[TASK INPUT — start]

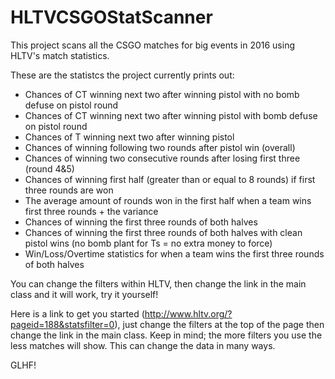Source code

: # HLTVCSGOStatScanner

This project scans all the CSGO matches for big events in 2016 using HLTV's match statistics.

These are the statistcs the project currently prints out:

- Chances of CT winning next two after winning pistol with no bomb defuse on pistol round
- Chances of CT winning next two after winning pistol with bomb defuse on pistol round
- Chances of T winning next two after winning pistol
- Chances of winning following two rounds after pistol win (overall)
- Chances of winning two consecutive rounds after losing first three (round 4&5)
- Chances of winning first half (greater than or equal to 8 rounds) if first three rounds are won
- The average amount of rounds won in the first half when a team wins first three rounds + the variance
- Chances of winning the first three rounds of both halves
- Chances of winning the first three rounds of both halves with clean pistol wins (no bomb plant for Ts = no extra money to force)
- Win/Loss/Overtime statistics for when a team wins the first three rounds of both halves

You can change the filters within HLTV, then change the link in the main class and it will work, try it yourself!

Here is a link to get you started (http://www.hltv.org/?pageid=188&statsfilter=0), just change the filters at the top of the page then change the link in the main class. Keep in mind; the more filters you use the less matches will show. This can change the data in many ways.

GLHF!
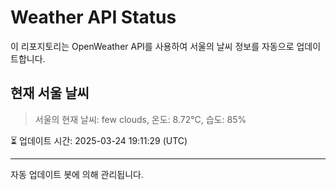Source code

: 
# Weather API Status

이 리포지토리는 OpenWeather API를 사용하여 서울의 날씨 정보를 자동으로 업데이트합니다.

## 현재 서울 날씨
> 서울의 현재 날씨: few clouds, 온도: 8.72°C, 습도: 85%

⏳ 업데이트 시간: 2025-03-24 19:11:29 (UTC)

---
자동 업데이트 봇에 의해 관리됩니다.

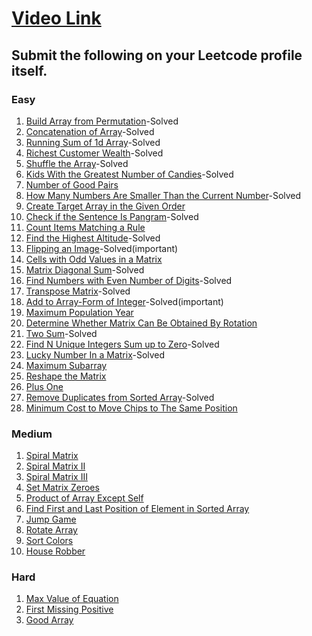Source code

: # [Video Link](https://youtu.be/n60Dn0UsbEk)

## Submit the following on your Leetcode profile itself.

### Easy
1. [Build Array from Permutation](https://leetcode.com/problems/build-array-from-permutation/)-Solved
2. [Concatenation of Array](https://leetcode.com/problems/concatenation-of-array/)-Solved
3. [Running Sum of 1d Array](https://leetcode.com/problems/running-sum-of-1d-array/)-Solved
4. [Richest Customer Wealth](https://leetcode.com/problems/richest-customer-wealth/)-Solved
5. [Shuffle the Array](https://leetcode.com/problems/shuffle-the-array/)-Solved
6. [Kids With the Greatest Number of Candies](https://leetcode.com/problems/kids-with-the-greatest-number-of-candies/)-Solved
7. [Number of Good Pairs](https://leetcode.com/problems/number-of-good-pairs/)
8. [How Many Numbers Are Smaller Than the Current Number](https://leetcode.com/problems/how-many-numbers-are-smaller-than-the-current-number/)-Solved
9. [Create Target Array in the Given Order](https://leetcode.com/problems/create-target-array-in-the-given-order/)
10. [Check if the Sentence Is Pangram](https://leetcode.com/problems/check-if-the-sentence-is-pangram/)-Solved
11. [Count Items Matching a Rule](https://leetcode.com/problems/count-items-matching-a-rule/)
12. [Find the Highest Altitude](https://leetcode.com/problems/find-the-highest-altitude/)-Solved
13. [Flipping an Image](https://leetcode.com/problems/flipping-an-image/)-Solved(important)
14. [Cells with Odd Values in a Matrix](https://leetcode.com/problems/cells-with-odd-values-in-a-matrix/)
15. [Matrix Diagonal Sum](https://leetcode.com/problems/matrix-diagonal-sum/)-Solved
16. [Find Numbers with Even Number of Digits](https://leetcode.com/problems/find-numbers-with-even-number-of-digits/)-Solved
17. [Transpose Matrix](https://leetcode.com/problems/transpose-matrix/)-Solved
18. [Add to Array-Form of Integer](https://leetcode.com/problems/add-to-array-form-of-integer/)-Solved(important)
19. [Maximum Population Year](https://leetcode.com/problems/maximum-population-year/)
20. [Determine Whether Matrix Can Be Obtained By Rotation](https://leetcode.com/problems/determine-whether-matrix-can-be-obtained-by-rotation/)
21. [Two Sum](https://leetcode.com/problems/two-sum/)-Solved
22. [Find N Unique Integers Sum up to Zero](https://leetcode.com/problems/find-n-unique-integers-sum-up-to-zero/)-Solved
23. [Lucky Number In a Matrix](https://leetcode.com/problems/lucky-numbers-in-a-matrix/)-Solved
24. [Maximum Subarray](https://leetcode.com/problems/maximum-subarray/)
25. [Reshape the Matrix](https://leetcode.com/problems/reshape-the-matrix/)
26. [Plus One](https://leetcode.com/problems/plus-one/)
27. [Remove Duplicates from Sorted Array](https://leetcode.com/problems/remove-duplicates-from-sorted-array/)-Solved
28. [Minimum Cost to Move Chips to The Same Position](https://leetcode.com/problems/minimum-cost-to-move-chips-to-the-same-position/)

### Medium
1. [Spiral Matrix](https://leetcode.com/problems/spiral-matrix/)
2. [Spiral Matrix II](https://leetcode.com/problems/spiral-matrix-ii/)
3. [Spiral Matrix III](https://leetcode.com/problems/spiral-matrix-iii/)
4. [Set Matrix Zeroes](https://leetcode.com/problems/set-matrix-zeroes/)
5. [Product of Array Except Self](https://leetcode.com/problems/product-of-array-except-self/)
6. [Find First and Last Position of Element in Sorted Array](https://leetcode.com/problems/find-first-and-last-position-of-element-in-sorted-array/)
7. [Jump Game](https://leetcode.com/problems/jump-game/)
8. [Rotate Array](https://leetcode.com/problems/rotate-array/)
9. [Sort Colors](https://leetcode.com/problems/sort-colors/)
10. [House Robber](https://leetcode.com/problems/house-robber/)

### Hard
1. [Max Value of Equation](https://leetcode.com/problems/max-value-of-equation/)
2. [First Missing Positive](https://leetcode.com/problems/first-missing-positive/)
3. [Good Array](https://leetcode.com/problems/check-if-it-is-a-good-array/)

[TASK INPUT — finish]

ACTIVITY — Wherever a line above contains "spiral", copy that line.

RESULT OF THE TASK —
1. [Spiral Matrix](https://leetcode.com/problems/spiral-matrix/)
2. [Spiral Matrix II](https://leetcode.com/problems/spiral-matrix-ii/)
3. [Spiral Matrix III](https://leetcode.com/problems/spiral-matrix-iii/)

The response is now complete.